A distanza di poche ore l’Europa perde due delle più nobili candidate alla vittoria finale entrambe eliminate dai calci di rigore. Prima la Germania e poi l’Olanda si arrendono a Paraguay e Marocco e tornano a casa dopo un Mondiale tutt’altro che brillante. L’eliminazione della Germania apre una crisi profonda anche all’interno della Federazione, la posizione del commissario tecnico Nagelsmann è difesa dal direttore generale Andy Voeller ma all’interno molti spingono per un cambio della guardia e il candidato numero uno a sostituire Nagelsmann è naturalmente Jurgen Klopp. L’ex allenatore di Borussia Dortmund e Liverpool che adesso lavora come consulente per il gruppo Red Bull era a bordo campo alla fine della partita Germania-Paraguay e ha subito negato la possibilità di tornare in panchina, ma nei prossimi giorni il pressing su di lui diventerà costante.

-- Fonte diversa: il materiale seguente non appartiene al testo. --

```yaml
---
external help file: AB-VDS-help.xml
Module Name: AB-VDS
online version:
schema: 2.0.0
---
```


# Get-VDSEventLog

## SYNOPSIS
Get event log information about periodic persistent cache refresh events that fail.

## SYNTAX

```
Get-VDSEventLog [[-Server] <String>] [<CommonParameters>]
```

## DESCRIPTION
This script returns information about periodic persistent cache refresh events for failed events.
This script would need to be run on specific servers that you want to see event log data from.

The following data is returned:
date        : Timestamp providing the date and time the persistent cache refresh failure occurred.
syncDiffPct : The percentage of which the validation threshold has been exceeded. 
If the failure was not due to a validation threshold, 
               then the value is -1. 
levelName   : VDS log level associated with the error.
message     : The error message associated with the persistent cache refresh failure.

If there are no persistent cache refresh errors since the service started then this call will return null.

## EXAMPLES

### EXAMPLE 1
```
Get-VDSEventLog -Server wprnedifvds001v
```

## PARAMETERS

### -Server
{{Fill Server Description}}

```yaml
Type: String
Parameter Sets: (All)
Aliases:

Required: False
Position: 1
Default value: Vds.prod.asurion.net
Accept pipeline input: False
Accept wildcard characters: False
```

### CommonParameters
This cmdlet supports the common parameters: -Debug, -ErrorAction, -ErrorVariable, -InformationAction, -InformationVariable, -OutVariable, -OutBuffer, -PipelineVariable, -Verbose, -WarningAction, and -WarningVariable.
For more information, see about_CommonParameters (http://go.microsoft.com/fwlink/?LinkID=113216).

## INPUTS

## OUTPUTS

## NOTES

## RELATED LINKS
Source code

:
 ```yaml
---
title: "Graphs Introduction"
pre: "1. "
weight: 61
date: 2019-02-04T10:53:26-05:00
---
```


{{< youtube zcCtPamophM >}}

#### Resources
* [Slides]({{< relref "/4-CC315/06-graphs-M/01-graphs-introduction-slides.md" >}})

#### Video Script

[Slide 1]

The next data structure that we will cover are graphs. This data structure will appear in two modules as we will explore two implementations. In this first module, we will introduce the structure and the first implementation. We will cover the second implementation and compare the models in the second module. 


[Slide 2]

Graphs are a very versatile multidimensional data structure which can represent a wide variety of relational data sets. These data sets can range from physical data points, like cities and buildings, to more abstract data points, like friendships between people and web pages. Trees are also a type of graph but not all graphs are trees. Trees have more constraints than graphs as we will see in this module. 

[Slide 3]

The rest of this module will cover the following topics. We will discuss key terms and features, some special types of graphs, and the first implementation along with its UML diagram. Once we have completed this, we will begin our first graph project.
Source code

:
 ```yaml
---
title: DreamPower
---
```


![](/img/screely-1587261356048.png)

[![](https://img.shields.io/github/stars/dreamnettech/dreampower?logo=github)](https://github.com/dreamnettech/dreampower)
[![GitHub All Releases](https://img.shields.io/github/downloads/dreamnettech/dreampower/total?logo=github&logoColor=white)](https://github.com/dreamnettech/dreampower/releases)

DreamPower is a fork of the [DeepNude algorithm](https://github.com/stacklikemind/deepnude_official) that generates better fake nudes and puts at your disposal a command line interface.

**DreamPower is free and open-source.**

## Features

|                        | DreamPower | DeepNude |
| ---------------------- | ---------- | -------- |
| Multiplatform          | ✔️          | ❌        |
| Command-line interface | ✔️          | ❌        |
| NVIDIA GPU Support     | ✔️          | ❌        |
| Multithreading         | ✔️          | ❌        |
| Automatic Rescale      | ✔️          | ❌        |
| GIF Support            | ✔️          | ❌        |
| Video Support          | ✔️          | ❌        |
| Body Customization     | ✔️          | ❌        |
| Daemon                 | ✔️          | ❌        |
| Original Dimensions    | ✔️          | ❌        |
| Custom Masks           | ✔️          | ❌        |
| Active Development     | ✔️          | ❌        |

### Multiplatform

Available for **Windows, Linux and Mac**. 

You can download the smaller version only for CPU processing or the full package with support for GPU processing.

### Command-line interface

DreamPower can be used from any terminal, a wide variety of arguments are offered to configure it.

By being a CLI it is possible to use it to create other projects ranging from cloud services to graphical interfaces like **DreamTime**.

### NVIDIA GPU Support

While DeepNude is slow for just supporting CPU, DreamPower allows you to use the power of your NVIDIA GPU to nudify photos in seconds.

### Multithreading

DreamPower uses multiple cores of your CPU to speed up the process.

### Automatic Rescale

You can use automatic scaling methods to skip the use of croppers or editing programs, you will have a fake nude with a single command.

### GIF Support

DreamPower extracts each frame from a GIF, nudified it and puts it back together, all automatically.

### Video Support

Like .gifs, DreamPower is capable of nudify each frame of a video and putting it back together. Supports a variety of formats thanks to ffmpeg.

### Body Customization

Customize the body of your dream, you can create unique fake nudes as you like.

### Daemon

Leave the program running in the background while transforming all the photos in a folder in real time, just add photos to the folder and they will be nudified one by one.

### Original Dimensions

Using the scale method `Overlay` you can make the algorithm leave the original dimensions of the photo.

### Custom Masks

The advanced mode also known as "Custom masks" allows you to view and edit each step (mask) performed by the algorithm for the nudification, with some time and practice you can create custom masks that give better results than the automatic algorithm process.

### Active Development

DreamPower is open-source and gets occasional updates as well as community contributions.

Nagelsmann dal canto suo ha un contratto fino al 2028 e non ha nessuna intenzione di dimettersi. La Germania con il Paraguay ha giocato la solita partita ripetitiva senza riuscire a trovare spazi per andare a rete, è andata sotto per il gol di Enciso a fine primo tempo, ha rimediato con Havertz a inizio ripresa ma poi non è riuscita più a essere pericolosa. E ai rigori è stato decisivo l’errore di Tah dopo che Neuer aveva annullato due match ball al Paraguay.
Meglio il Marocco
Tra Olanda e Marocco invece ha vinto la squadra che sin dall’inizio ha provato a giocare a calcio, cioè il Marocco. L’Olanda ha giocato una partita difensiva sin dall’inizio, atteggiamento inspiegabile visto il potenziale degli oranje. Ancora una volta discutibili le scelte di Koeman che ha lasciato fuori dalla formazione iniziale Reijnders e Malen schierando una squadra con un difensore in più e un centrocampista in meno e un atteggiamento chiaramente difensivo. Il Marocco ha provato invece a spingere sull’azze Brahim Diaz-Hakimi. L’esterno del Psg ha colpito anche una traversa e il Marocco ha dimostrato ancora una volta di essere una squadra candidata a fare molto strada. La maledizione dei rigori continua, perché anche nel 2014 e nel 2022 l’eliminazione arrivò dal dischetto, ma stavolta c’è poco da recriminare: due soli tiri nello specchio mentre il Marocco ne ha fatti cinque, ha preso una traversa, ha costruito un’occasione clamorosa nei supplementari. Eppure la partita si era pure messa bene per l’Olanda che aveva trovato il gol del vantaggio con Gakpo, ma nei secondi finali è arrivato il pareggio di Diop e ai supplementari solo il Marocco ha provato a vincere. Dal dischetto invece cinque errori su dieci: sbagliano El Aynaoui, Kluivert, Timber, Hakimi; segnano Koopmeiners, Rahimi, Weghorst, Taldi. Il quinto dell’Olanda lo calcia Summerville e Bounou lo para. Saibari trasforma il tiro della gioia marocchina e della disperazione olandese. Negli ottavi il Marocco affronterà il Canada e nei quarti potrebbe trovare la Francia, che sarà il probabile prossimo avversario del Paraguay.